Nella pancia di chi (video)gioca qualcosa di fortissimo deve per forza avere risuonato giocando a Detroit: Become Human, l’ultima opera di David Cage. Quella raccontata dal più cinematografico tra i game designer contemporanei è una distopia fantascientifica ambientata nel 2038. Siamo a Detroit, la MoTown, la città dell’automobile, il luogo dove la rivoluzione industriale di Henry Ford, affonda le sue radici.

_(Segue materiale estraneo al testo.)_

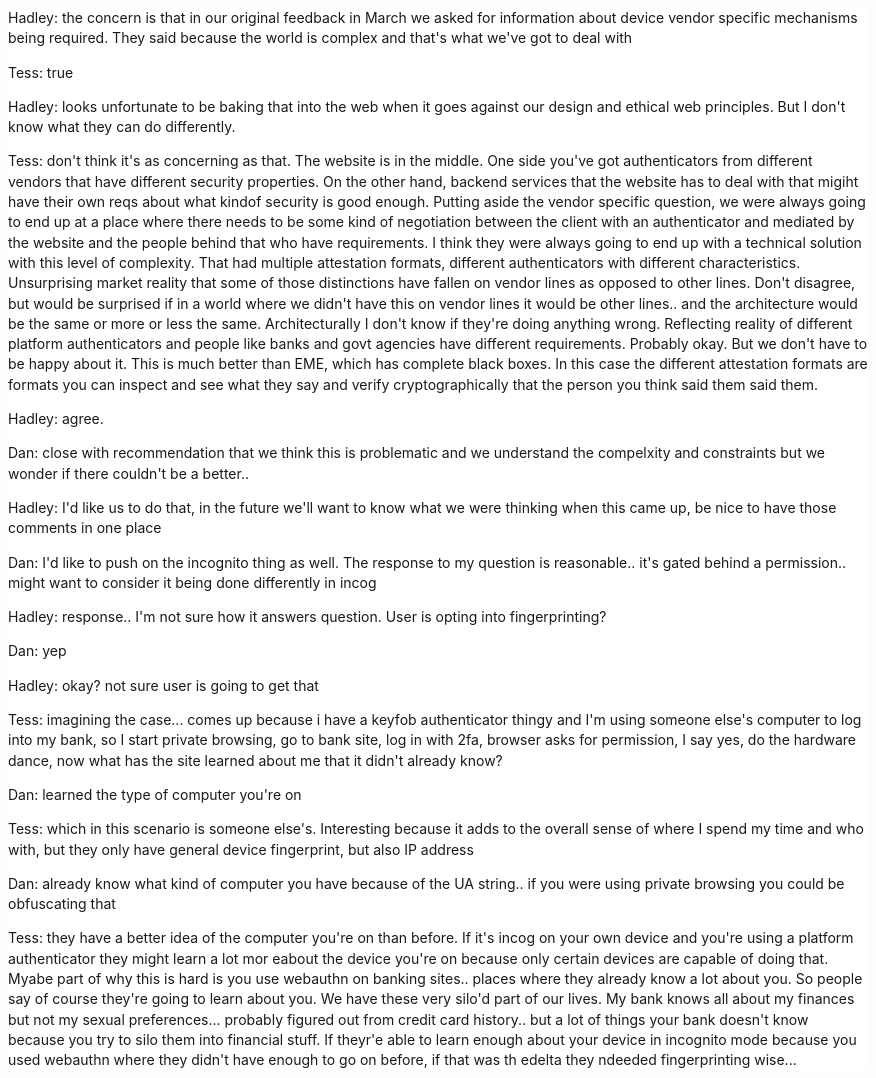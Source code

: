 Hadley: the concern is that in our original feedback in March we asked for information about device vendor specific mechanisms being required. They said because the world is complex and that's what we've got to deal with

Tess: true

Hadley: looks unfortunate to be baking that into the web when it goes against our design and ethical web principles. But I don't know what they can do differently.

Tess: don't think it's as concerning as that. The website is in the middle. One side you've got authenticators from different vendors that have different security properties. On the other hand, backend services that the website has to deal with that migiht have their own reqs about what kindof security is good enough. Putting aside the vendor specific question, we were always going to end up at a place where there needs to be some kind of negotiation between the client with an authenticator and mediated by the website and the people behind that who have requirements. I think they were always going to end up with a technical solution with this level of complexity. That had multiple attestation formats, different authenticators with different characteristics. Unsurprising market reality that some of those distinctions have fallen on vendor lines as opposed to other lines. Don't disagree, but would be surprised if in a world where we didn't have this on vendor lines it would be other lines.. and the architecture would be the same or more or less the same. Architecturally I don't know if they're doing anything wrong. Reflecting reality of different platform authenticators and people like banks and govt agencies have different requirements. Probably okay. But we don't have to be happy about it. This is much better than EME, which has complete black boxes. In this case the different attestation formats are formats you can inspect and see what they say and verify cryptographically that the person you think said them said them.

Hadley: agree.

Dan: close with recommendation that we think this is problematic and we understand the compelxity and constraints but we wonder if there couldn't be a better..

Hadley: I'd like us to do that, in the future we'll want to know what we were thinking when this came up, be nice to have those comments in one place

Dan: I'd like to push on the incognito thing as well. The response to my question is reasonable.. it's gated behind a permission.. might want to consider it being done differently in incog

Hadley: response.. I'm not sure how it answers question. User is opting into fingerprinting?

Dan: yep

Hadley: okay? not sure user is going to get that

Tess: imagining the case... comes up because i have a keyfob authenticator thingy and I'm using someone else's computer to log into my bank, so I start private browsing, go to bank site, log in with 2fa, browser asks for permission, I say yes, do the hardware dance, now what has the site learned about me that it didn't already know?

Dan: learned the type of computer you're on

Tess: which in this scenario is someone else's. Interesting because it adds to the overall sense of where I spend my time and who with, but they only have general device fingerprint, but also IP address

Dan: already know what kind of computer you have because of the UA string.. if you were using private browsing you could be obfuscating that

Tess: they have a better idea of the computer you're on than before. If it's incog on your own device and you're using a platform authenticator they might learn a lot mor eabout the device you're on because only certain devices are capable of doing that. Myabe part of why this is hard is you use webauthn on banking sites.. places where they already know a lot about you. So people say of course they're going to learn about you. We have these very silo'd part of our lives. My bank knows all about my finances but not my sexual preferences... probably figured out from credit card history.. but a lot of things your bank doesn't know because you try to silo them into financial stuff. If theyr'e able to learn enough about your device in incognito mode because you used webauthn where they didn't have enough to go on before, if that was th edelta they ndeeded fingerprinting wise...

Il vostro nome è Markus, un giovane afroamericano sulla trentina. Nella prima di una delle tre storie che compongono la narrazione videoludica di Become Human siamo l’assistente di un ricco pittore, che ci ha adottato e istruito. Siamo diversi da lui perché il nostro vero nome è RK200. Fuori dal negozio in fila, rigide, con gli occhi spenti uomini e donne sintetici aspettano di essere affittati.
Apparentemente è la solita storia di androidi. La società Cyberlife ha introdotto sul mercato macchine senzienti che con il passare del tempo hanno sostituito gli umani in numerosi ambienti lavorativi. Qualcosa va storto. Markus prende coscienza. E non solo lui.
Le tre storie nella mente del fondatore di Quantic Dream diventano pretesti per praticare le scelte di chi è considerato diverso. Come è accaduto in titoli come HeavyRain e Beyond: Two Souls le nostre decisioni condizioneranno profondamente lo svolgersi della storia, attraverso un elaborato sistema di possibilità alternative che non ha precedenti in quello che si presenta a tutti gli effetti come un racconto interativo.
Dentro questo videogioco si agitano le suggestioni di Isaac Asimov. Nell’antologia Io, Robot che contiene la prima storia sui robot positronici (Robbie) e le sue famose «Tre leggi della Robotica» c’è tutta la reazione dello scrittore russo alla retorica del robot come minaccia, nemico dell’uomo e della società naturale. Novant’anni dopo la pubblicazione di questa opera David Cage ritorna in quell’immaginario che nel frattempo ha trovato nell’intelligenza artificiale e nella robotica una propria modernità.
Il suo tocco è però lontano da quello di Asimov. Gli androidi smettono di essere strumenti a disposizione dell’umanità nel suo percorso verso l’infinito miglioramento. La visione positivista della robotica viene superata a destra dal nuovo paradigma dell’intelligenza artificiale che ruba posti di lavoro, che ci emargina consegnandoci alle nostre debolezze e meschinità. Ecco perché la sua opera più completa e matura è di fatto la più politica. Dove i temi della segregazione razziale e rivolta civile muovono le trame delle vite degli androidi come un destino ineluttabile. Ma come ha ripetuto lo stesso David Cage la prospettiva è un’altra. E si riallaccia al saggio di Raymond Kurzweil sulla singularity. Siamo a quel punto del futuro in cui gli avanzamenti tecnologici cominciano ad avvenire con tale rapidità, che gli esseri umani non riescono a tenere il passo. Tutto ciò ha un effetto profondo sulla società umana e sulla vita di tutti i giorni, e segna la fine della storia umana così come la conosciamo. Ecco perché quella di Detroit Become Human resta di fatto una storia normale, per quanto possa essere normale una storia di androidi. Una versione edulcorata e più politica di BladeRunner. Che risuona oggi più familiare e attuale che mai.